Abaixo segue uma tabela com alimentos ricos em fibras e a quantidade aproximada de fibras totais por 100 g. Esses valores podem variar conforme marca, preparo e tipo do alimento, mas servem como referência.
| Alimento (100 g) | Fibras Totais (g) |
|---|---|
| Psyllium | 70–75 g |
| Chia | 34 g |
| Linhaça | 27 g |
| Feijão carioca cozido | 8.5 g |
| Lentilha cozida | 7.9 g |
| Grão-de-bico cozido | 7.6 g |
| Ervilha cozida | 5.5 g |
| Aveia em flocos | 9.1 g |
| Maçã com casca | 2.4 g |
| Banana prata | 2.6 g |
| Arroz integral cozido | 1.8 g |
| Obs: valores aproximados com base em tabelas nacionais de composição de alimentos. |
REFERÊNCIAS:
Cozzolino, S. M. F. (org.). Biodisponibilidade de Nutrientes. 6. ed. Barueri: Manole, 2020.

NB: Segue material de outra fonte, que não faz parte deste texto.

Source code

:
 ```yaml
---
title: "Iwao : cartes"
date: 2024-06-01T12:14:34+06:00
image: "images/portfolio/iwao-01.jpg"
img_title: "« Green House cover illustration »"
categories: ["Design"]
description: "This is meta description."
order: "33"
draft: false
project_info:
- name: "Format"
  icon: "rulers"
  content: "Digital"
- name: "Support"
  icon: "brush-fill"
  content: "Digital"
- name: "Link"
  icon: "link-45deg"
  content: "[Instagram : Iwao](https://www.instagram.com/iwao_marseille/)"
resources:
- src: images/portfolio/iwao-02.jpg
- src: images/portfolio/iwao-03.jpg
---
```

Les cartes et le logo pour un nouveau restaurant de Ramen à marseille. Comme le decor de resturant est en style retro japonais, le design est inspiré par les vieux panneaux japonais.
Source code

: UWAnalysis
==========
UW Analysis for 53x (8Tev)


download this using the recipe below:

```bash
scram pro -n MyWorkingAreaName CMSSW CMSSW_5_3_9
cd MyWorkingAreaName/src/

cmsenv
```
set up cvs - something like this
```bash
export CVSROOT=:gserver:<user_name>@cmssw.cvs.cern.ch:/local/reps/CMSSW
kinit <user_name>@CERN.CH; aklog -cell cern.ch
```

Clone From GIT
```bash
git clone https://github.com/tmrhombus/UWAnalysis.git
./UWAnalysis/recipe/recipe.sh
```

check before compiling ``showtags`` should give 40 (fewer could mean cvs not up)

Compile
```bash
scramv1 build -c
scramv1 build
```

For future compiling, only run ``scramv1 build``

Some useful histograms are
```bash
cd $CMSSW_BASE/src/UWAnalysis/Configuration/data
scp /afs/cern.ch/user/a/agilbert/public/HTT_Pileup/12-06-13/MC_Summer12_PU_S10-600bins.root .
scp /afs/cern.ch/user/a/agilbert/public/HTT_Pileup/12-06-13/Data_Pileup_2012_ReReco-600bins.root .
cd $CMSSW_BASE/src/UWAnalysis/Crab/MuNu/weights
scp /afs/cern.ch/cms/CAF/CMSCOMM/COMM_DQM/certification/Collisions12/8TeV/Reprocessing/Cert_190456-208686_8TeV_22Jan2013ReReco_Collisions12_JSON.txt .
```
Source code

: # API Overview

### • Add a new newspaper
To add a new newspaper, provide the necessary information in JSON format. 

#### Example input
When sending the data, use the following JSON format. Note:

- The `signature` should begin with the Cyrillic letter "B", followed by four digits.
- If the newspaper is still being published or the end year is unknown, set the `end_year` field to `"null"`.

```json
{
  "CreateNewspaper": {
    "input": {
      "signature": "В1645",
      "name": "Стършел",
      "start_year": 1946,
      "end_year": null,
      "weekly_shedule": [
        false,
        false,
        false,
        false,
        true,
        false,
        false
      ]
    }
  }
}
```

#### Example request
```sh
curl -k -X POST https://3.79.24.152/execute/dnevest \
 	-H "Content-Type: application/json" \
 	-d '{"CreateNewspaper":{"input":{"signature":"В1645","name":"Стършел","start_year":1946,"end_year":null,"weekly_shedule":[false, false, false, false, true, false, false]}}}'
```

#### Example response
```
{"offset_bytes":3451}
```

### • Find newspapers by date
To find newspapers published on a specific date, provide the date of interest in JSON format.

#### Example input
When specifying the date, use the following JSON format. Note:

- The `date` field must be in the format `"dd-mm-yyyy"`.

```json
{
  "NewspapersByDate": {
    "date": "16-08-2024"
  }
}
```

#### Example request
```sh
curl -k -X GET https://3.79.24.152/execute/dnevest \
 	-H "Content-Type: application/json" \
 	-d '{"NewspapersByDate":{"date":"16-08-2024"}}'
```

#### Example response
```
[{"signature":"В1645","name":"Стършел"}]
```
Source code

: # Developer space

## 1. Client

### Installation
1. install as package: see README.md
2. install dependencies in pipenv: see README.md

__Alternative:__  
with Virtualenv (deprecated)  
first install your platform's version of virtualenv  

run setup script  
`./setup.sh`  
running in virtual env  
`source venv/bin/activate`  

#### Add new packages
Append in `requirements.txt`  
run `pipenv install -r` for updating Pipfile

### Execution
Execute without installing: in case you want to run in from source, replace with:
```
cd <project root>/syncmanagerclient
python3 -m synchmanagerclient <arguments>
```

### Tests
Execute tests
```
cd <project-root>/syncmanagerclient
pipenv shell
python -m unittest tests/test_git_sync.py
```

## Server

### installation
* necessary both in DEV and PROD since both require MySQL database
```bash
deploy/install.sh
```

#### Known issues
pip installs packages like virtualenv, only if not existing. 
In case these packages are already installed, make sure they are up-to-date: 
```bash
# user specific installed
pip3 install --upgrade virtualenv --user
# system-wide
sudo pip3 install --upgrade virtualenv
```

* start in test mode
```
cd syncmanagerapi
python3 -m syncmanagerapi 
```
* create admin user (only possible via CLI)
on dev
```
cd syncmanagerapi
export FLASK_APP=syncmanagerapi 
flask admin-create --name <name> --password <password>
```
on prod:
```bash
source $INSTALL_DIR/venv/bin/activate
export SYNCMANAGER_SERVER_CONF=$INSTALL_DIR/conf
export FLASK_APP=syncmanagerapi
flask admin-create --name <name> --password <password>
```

Haluch, D.; Conrado, M. Obesidade e Síndrome Metabólica. E-book. 2021.
ABESO – Associação Brasileira para o Estudo da Obesidade e Síndrome Metabólica. Diretrizes Brasileiras de Obesidade 2022/2023: Tratamento Nutricional do Sobrepeso e Obesidade. São Paulo: ABESO, 2022. Disponível em: https://abeso.org.br/ .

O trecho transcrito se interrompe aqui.